■ **What is being asked**
Exact transcription, pictures omitted: begin at the top line of the records below and end with the line bearing "程序通过读取简体中文和英语的".
---------------
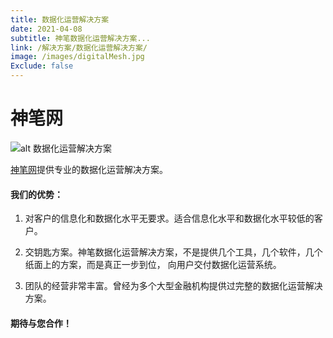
 ```yaml
---
title: 数据化运营解决方案
date: 2021-04-08
subtitle: 神笔数据化运营解决方案...
link: /解决方案/数据化运营解决方案/
image: /images/digitalMesh.jpg
Exclude: false
---
```


# 神笔网

![alt 数据化运营解决方案](/images/digitalMesh.jpg)

[神笔网](https://www.shenbi.xyz/)提供专业的数据化运营解决方案。

#### 我们的优势：

1.  对客户的信息化和数据化水平无要求。适合信息化水平和数据化水平较低的客户。


2.  交钥匙方案。神笔数据化运营解决方案，不是提供几个工具，几个软件，几个纸面上的方案，而是真正一步到位，
向用户交付数据化运营系统。

3.  团队的经营非常丰富。曾经为多个大型金融机构提供过完整的数据化运营解决方案。

####  期待与您合作！
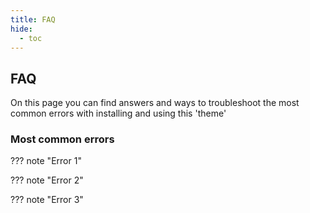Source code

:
 ```yaml
---
title: FAQ
hide:
  - toc
---
```


<!-- markdownlint-disable MD046 -->

## FAQ

On this page you can find answers and ways to troubleshoot the most common errors with installing and using this 'theme'

### Most common errors

??? note "Error 1"

??? note "Error 2"

??? note "Error 3"
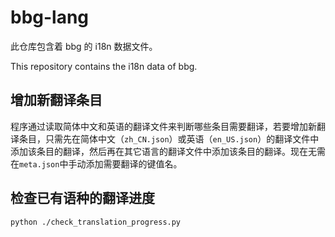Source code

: # bbg-lang

此仓库包含着 bbg 的 i18n 数据文件。

This repository contains the i18n data of bbg.

## 增加新翻译条目

程序通过读取简体中文和英语的翻译文件来判断哪些条目需要翻译，若要增加新翻译条目，只需先在简体中文（```zh_CN.json```）或英语（```en_US.json```）的翻译文件中添加该条目的翻译，然后再在其它语言的翻译文件中添加该条目的翻译。现在无需在```meta.json```中手动添加需要翻译的键值名。

## 检查已有语种的翻译进度

```
python ./check_translation_progress.py
```
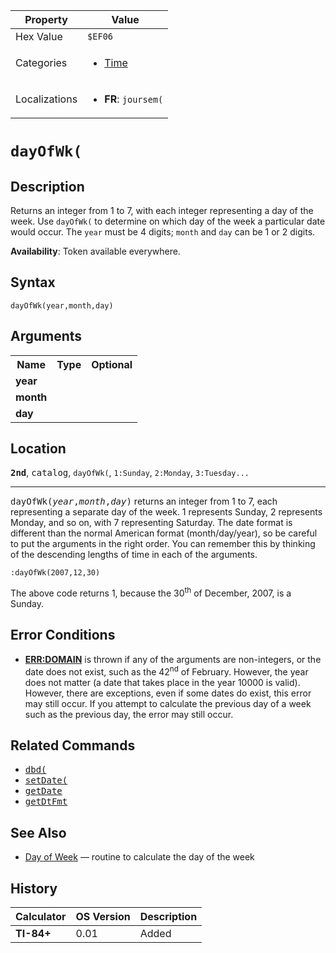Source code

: | Property      | Value |
|---------------|-------|
| Hex Value     | `$EF06`|
| Categories    | <ul><li>[Time](<../categories/Time.md>)</li></ul> |
| Localizations | <ul><li><b>FR</b>: `joursem(`</li></ul> |

# `dayOfWk(`

## Description
Returns an integer from 1 to 7, with each integer representing a day of the week. Use `dayOfWk(` to determine on which day of the week a particular date would occur. The `year` must be 4 digits; `month` and `day` can be 1 or 2 digits.


<b>Availability</b>: Token available everywhere.

## Syntax
`dayOfWk(year,month,day)`

## Arguments
<table>
<tr><th>Name</th><th>Type</th><th>Optional</th></tr>

<tr><td><b>year</b></td><td></td><td></td></tr>

<tr><td><b>month</b></td><td></td><td></td></tr>

<tr><td><b>day</b></td><td></td><td></td></tr>

</table>

## Location
<tt><kbd><b>2nd</b></kbd></tt>, <kbd>catalog</kbd>, `dayOfWk(`, `1:Sunday`, `2:Monday`, `3:Tuesday...`
<hr>

<tt>dayOfWk(<em>year</em>,<em>month</em>,<em>day</em>)</tt> returns an integer from 1 to 7, each representing a separate day of the week. 1 represents Sunday, 2 represents Monday, and so on, with 7 representing Saturday. The date format is different than the normal American format (month/day/year), so be careful to put the arguments in the right order. You can remember this by thinking of the descending lengths of time in each of the arguments.

```ti-basic
:dayOfWk(2007,12,30)
```

  
The above code returns 1, because the 30<sup>th</sup> of December, 2007, is a Sunday.

## Error Conditions

*   **[ERR:DOMAIN](errors#domain)** is thrown if any of the arguments are non-integers, or the date does not exist, such as the 42<sup>nd</sup> of February. However, the year does not matter (a date that takes place in the year 10000 is valid). However, there are exceptions, even if some dates do exist, this error may still occur. If you attempt to calculate the previous day of a week such as the previous day, the error may still occur.

## Related Commands

*   <tt><a href="dbd(.md">dbd(</a></tt>
*   <tt><a href="setDate(.md">setDate(</a></tt>
*   <tt><a href="getDate.md">getDate</a></tt>
*   <tt><a href="getDtFmt.md">getDtFmt</a></tt>

## See Also

*   [Day of Week](day-of-week) — routine to calculate the day of the week

## History
| Calculator | OS Version | Description |
|------------|------------|-------------|
| <b>TI-84+</b> | 0.01 | Added |


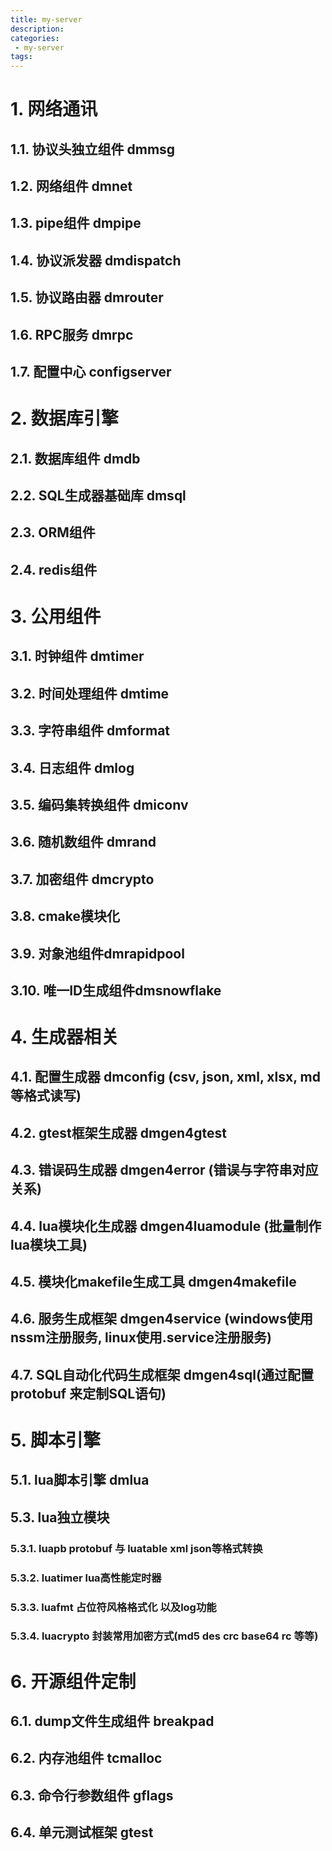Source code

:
 ```yaml
---
title: my-server
description:
categories:
 - my-server
tags:
---
```


# 1. 网络通讯

## 1.1. 协议头独立组件 dmmsg

## 1.2. 网络组件 dmnet

## 1.3. pipe组件 dmpipe

## 1.4. 协议派发器 dmdispatch

## 1.5. 协议路由器 dmrouter

## 1.6. RPC服务 dmrpc

## 1.7. 配置中心 configserver

# 2. 数据库引擎

## 2.1. 数据库组件 dmdb

## 2.2. SQL生成器基础库 dmsql

## 2.3. ORM组件

## 2.4. redis组件

# 3. 公用组件

## 3.1. 时钟组件 dmtimer

## 3.2. 时间处理组件 dmtime

## 3.3. 字符串组件 dmformat

## 3.4. 日志组件 dmlog

## 3.5. 编码集转换组件 dmiconv

## 3.6. 随机数组件 dmrand

## 3.7. 加密组件 dmcrypto

## 3.8. cmake模块化

## 3.9. 对象池组件dmrapidpool

## 3.10. 唯一ID生成组件dmsnowflake

# 4. 生成器相关

## 4.1. 配置生成器 dmconfig (csv, json, xml, xlsx, md等格式读写)

## 4.2. gtest框架生成器 dmgen4gtest

## 4.3. 错误码生成器 dmgen4error (错误与字符串对应关系)

## 4.4. lua模块化生成器 dmgen4luamodule (批量制作lua模块工具)

## 4.5. 模块化makefile生成工具 dmgen4makefile

## 4.6. 服务生成框架 dmgen4service (windows使用nssm注册服务, linux使用.service注册服务)

## 4.7. SQL自动化代码生成框架 dmgen4sql(通过配置protobuf 来定制SQL语句)

# 5. 脚本引擎

## 5.1. lua脚本引擎 dmlua

## 5.3. lua独立模块

### 5.3.1. luapb protobuf 与 luatable xml json等格式转换

### 5.3.2. luatimer lua高性能定时器

### 5.3.3. luafmt 占位符风格格式化 以及log功能

### 5.3.4. luacrypto 封装常用加密方式(md5 des crc base64 rc 等等)

# 6. 开源组件定制

## 6.1. dump文件生成组件 breakpad

## 6.2. 内存池组件 tcmalloc

## 6.3. 命令行参数组件 gflags

## 6.4. 单元测试框架 gtest

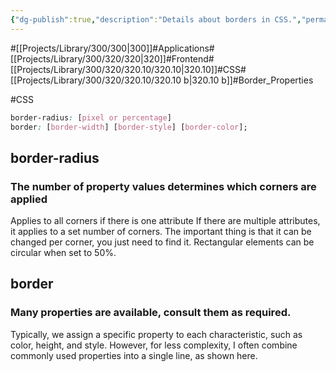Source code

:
 ```yaml
---
{"dg-publish":true,"description":"Details about borders in CSS.","permalink":"/projects/library/300/320/320-10/320-10-b/","dgPassFrontmatter":true,"noteIcon":"0","created":"2024-02-21T12:25:43.078+09:00","updated":"2024-04-11T00:39:25.844+09:00"}
---
```


#[[Projects/Library/300/300\|300]]#Applications#[[Projects/Library/300/320/320\|320]]#Frontend#[[Projects/Library/300/320/320.10/320.10\|320.10]]#CSS#[[Projects/Library/300/320/320.10/320.10 b\|320.10 b]]#Border_Properties




#CSS 

```css
border-radius: [pixel or percentage]
border: [border-width] [border-style] [border-color];
```

## border-radius

### The number of property values determines which corners are applied
Applies to all corners if there is one attribute
If there are multiple attributes, it applies to a set number of corners.
The important thing is that it can be changed per corner, you just need to find it.
Rectangular elements can be circular when set to 50%.

## border

### Many properties are available, consult them as required.

Typically, we assign a specific property to each characteristic, such as color, height, and style. However, for less complexity, I often combine commonly used properties into a single line, as shown here.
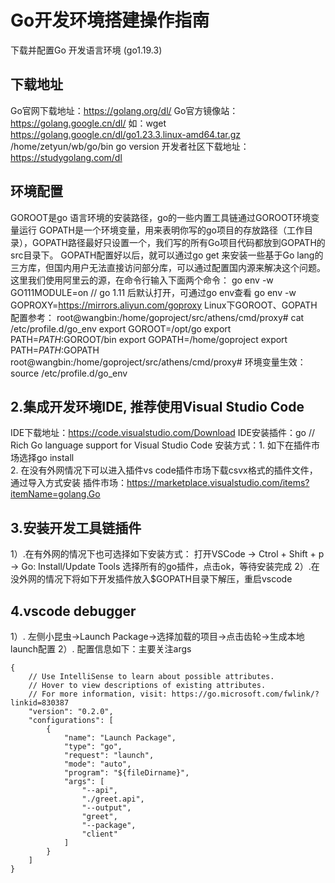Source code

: # Go开发环境搭建操作指南
下载并配置Go 开发语言环境 (go1.19.3)
## 下载地址
Go官网下载地址：https://golang.org/dl/
Go官方镜像站：https://golang.google.cn/dl/
如：wget https://golang.google.cn/dl/go1.23.3.linux-amd64.tar.gz
/home/zetyun/wb/go/bin
go version
开发者社区下载地址：https://studygolang.com/dl



## 环境配置
GOROOT是go 语言环境的安装路径，go的一些内置工具链通过GOROOT环境变量运行
GOPATH是一个环境变量，用来表明你写的go项目的存放路径（工作目录），GOPATH路径最好只设置一个，我们写的所有Go项目代码都放到GOPATH的src目录下。
GOPATH配置好以后，就可以通过go get 来安装一些基于Go lang的三方库，但国内用户无法直接访问部分库，可以通过配置国内源来解决这个问题。这里我们使用阿里云的源，在命令行输入下面两个命令：
go env -w GO111MODULE=on   // go 1.11 后默认打开，可通过go env查看
go env -w GOPROXY=https://mirrors.aliyun.com/goproxy
Linux下GOROOT、GOPATH配置参考：
root@wangbin:/home/goproject/src/athens/cmd/proxy# cat /etc/profile.d/go_env
export GOROOT=/opt/go
export PATH=$PATH:$GOROOT/bin
export GOPATH=/home/goproject
export PATH=$PATH:$GOPATH
root@wangbin:/home/goproject/src/athens/cmd/proxy#
环境变量生效： 
source /etc/profile.d/go_env

## 2.集成开发环境IDE, 推荐使用Visual Studio Code
   IDE下载地址：https://code.visualstudio.com/Download
   IDE安装插件：go   // Rich Go language support for Visual Studio Code
   安装方式：1. 如下在插件市场选择go install          
2. 在没有外网情况下可以进入插件vs code插件市场下载csvx格式的插件文件，通过导入方式安装
   插件市场：https://marketplace.visualstudio.com/items?itemName=golang.Go

## 3.安装开发工具链插件
1）.在有外网的情况下也可选择如下安装方式：
打开VSCode  ->  Ctrol + Shift + p  ->  Go: Install/Update Tools
选择所有的go插件，点击ok，等待安装完成
  2）.在没外网的情况下将如下开发插件放入$GOPATH目录下解压，重启vscode

## 4.vscode debugger
1）. 左侧小昆虫->Launch Package->选择加载的项目->点击齿轮->生成本地launch配置
2）. 配置信息如下：主要关注args
```
{
    // Use IntelliSense to learn about possible attributes.
    // Hover to view descriptions of existing attributes.
    // For more information, visit: https://go.microsoft.com/fwlink/?linkid=830387
    "version": "0.2.0",
    "configurations": [
        {
            "name": "Launch Package",
            "type": "go",
            "request": "launch",
            "mode": "auto",
            "program": "${fileDirname}",
            "args": [
                "--api",
                "./greet.api",
                "--output",
                "greet",
                "--package",
                "client"
            ]
        }
    ]
}
```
---------------
■ **Answer space**
 ```yaml
---
title: 数据化运营解决方案
date: 2021-04-08
subtitle: 神笔数据化运营解决方案...
link: /解决方案/数据化运营解决方案/
image: /images/digitalMesh.jpg
Exclude: false
---
```


# 神笔网

![alt 数据化运营解决方案](/images/digitalMesh.jpg)

[神笔网](https://www.shenbi.xyz/)提供专业的数据化运营解决方案。

#### 我们的优势：

1.  对客户的信息化和数据化水平无要求。适合信息化水平和数据化水平较低的客户。


2.  交钥匙方案。神笔数据化运营解决方案，不是提供几个工具，几个软件，几个纸面上的方案，而是真正一步到位，
向用户交付数据化运营系统。

3.  团队的经营非常丰富。曾经为多个大型金融机构提供过完整的数据化运营解决方案。

####  期待与您合作！
Source code

:
 ```yaml
---
title: FAQ
hide:
  - toc
---
```


<!-- markdownlint-disable MD046 -->

## FAQ

On this page you can find answers and ways to troubleshoot the most common errors with installing and using this 'theme'

### Most common errors

??? note "Error 1"

??? note "Error 2"

??? note "Error 3"
Source code

: # bbg-lang

此仓库包含着 bbg 的 i18n 数据文件。

This repository contains the i18n data of bbg.

## 增加新翻译条目

程序通过读取简体中文和英语的翻译文件来判断哪些条目需要翻译，若要增加新翻译条目，只需先在简体中文（```zh_CN.json```）或英语（```en_US.json```）的翻译文件中添加该条目的翻译，然后再在其它语言的翻译文件中添加该条目的翻译。现在无需在```meta.json```中手动添加需要翻译的键值名。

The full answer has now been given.